▸ Task to carry out
Restate word for word the lines of the data below, from the first through the one that has "下圖說明如何計費依照您新的計費帳戶。".

▸ Material shown
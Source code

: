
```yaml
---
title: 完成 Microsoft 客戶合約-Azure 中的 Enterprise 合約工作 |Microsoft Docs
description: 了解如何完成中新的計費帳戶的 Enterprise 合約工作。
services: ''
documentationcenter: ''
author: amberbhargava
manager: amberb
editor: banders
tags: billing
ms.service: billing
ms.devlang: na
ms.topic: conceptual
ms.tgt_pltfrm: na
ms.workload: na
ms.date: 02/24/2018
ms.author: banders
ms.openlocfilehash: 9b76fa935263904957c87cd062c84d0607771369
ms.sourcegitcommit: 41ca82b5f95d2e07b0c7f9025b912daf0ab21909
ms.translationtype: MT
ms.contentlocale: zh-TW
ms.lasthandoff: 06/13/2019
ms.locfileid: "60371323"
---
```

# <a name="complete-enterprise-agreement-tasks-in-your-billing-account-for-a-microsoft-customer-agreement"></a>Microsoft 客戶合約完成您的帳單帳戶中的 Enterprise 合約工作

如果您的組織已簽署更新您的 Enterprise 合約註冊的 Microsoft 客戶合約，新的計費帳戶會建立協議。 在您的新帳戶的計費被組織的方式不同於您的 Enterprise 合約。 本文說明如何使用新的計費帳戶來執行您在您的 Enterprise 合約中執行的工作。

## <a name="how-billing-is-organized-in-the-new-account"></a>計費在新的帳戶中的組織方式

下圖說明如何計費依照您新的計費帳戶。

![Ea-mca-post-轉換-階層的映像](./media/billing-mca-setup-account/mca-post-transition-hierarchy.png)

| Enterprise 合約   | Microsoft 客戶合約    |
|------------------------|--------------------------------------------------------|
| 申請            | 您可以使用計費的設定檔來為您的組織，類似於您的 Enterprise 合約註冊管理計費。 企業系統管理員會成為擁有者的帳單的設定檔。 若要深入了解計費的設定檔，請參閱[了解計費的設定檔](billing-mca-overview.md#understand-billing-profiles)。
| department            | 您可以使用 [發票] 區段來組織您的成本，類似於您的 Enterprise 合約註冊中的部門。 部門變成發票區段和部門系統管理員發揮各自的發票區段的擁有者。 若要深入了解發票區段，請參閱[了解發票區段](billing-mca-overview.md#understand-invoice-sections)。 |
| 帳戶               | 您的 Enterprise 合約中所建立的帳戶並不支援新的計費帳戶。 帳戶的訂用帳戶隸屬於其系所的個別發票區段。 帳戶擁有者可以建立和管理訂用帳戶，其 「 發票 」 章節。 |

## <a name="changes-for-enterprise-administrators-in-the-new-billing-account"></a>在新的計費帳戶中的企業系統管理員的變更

▸ Response
Source code

:
```yaml
---
title: 完成 Microsoft 客戶合約-Azure 中的 Enterprise 合約工作 |Microsoft Docs
description: 了解如何完成中新的計費帳戶的 Enterprise 合約工作。
services: ''
documentationcenter: ''
author: amberbhargava
manager: amberb
editor: banders
tags: billing
ms.service: billing
ms.devlang: na
ms.topic: conceptual
ms.tgt_pltfrm: na
ms.workload: na
ms.date: 02/24/2018
ms.author: banders
ms.openlocfilehash: 9b76fa935263904957c87cd062c84d0607771369
ms.sourcegitcommit: 41ca82b5f95d2e07b0c7f9025b912daf0ab21909
ms.translationtype: MT
ms.contentlocale: zh-TW
ms.lasthandoff: 06/13/2019
ms.locfileid: "60371323"
---
```

# <a name="complete-enterprise-agreement-tasks-in-your-billing-account-for-a-microsoft-customer-agreement"></a>Microsoft 客戶合約完成您的帳單帳戶中的 Enterprise 合約工作

如果您的組織已簽署更新您的 Enterprise 合約註冊的 Microsoft 客戶合約，新的計費帳戶會建立協議。 在您的新帳戶的計費被組織的方式不同於您的 Enterprise 合約。 本文說明如何使用新的計費帳戶來執行您在您的 Enterprise 合約中執行的工作。

## <a name="how-billing-is-organized-in-the-new-account"></a>計費在新的帳戶中的組織方式

下圖說明如何計費依照您新的計費帳戶。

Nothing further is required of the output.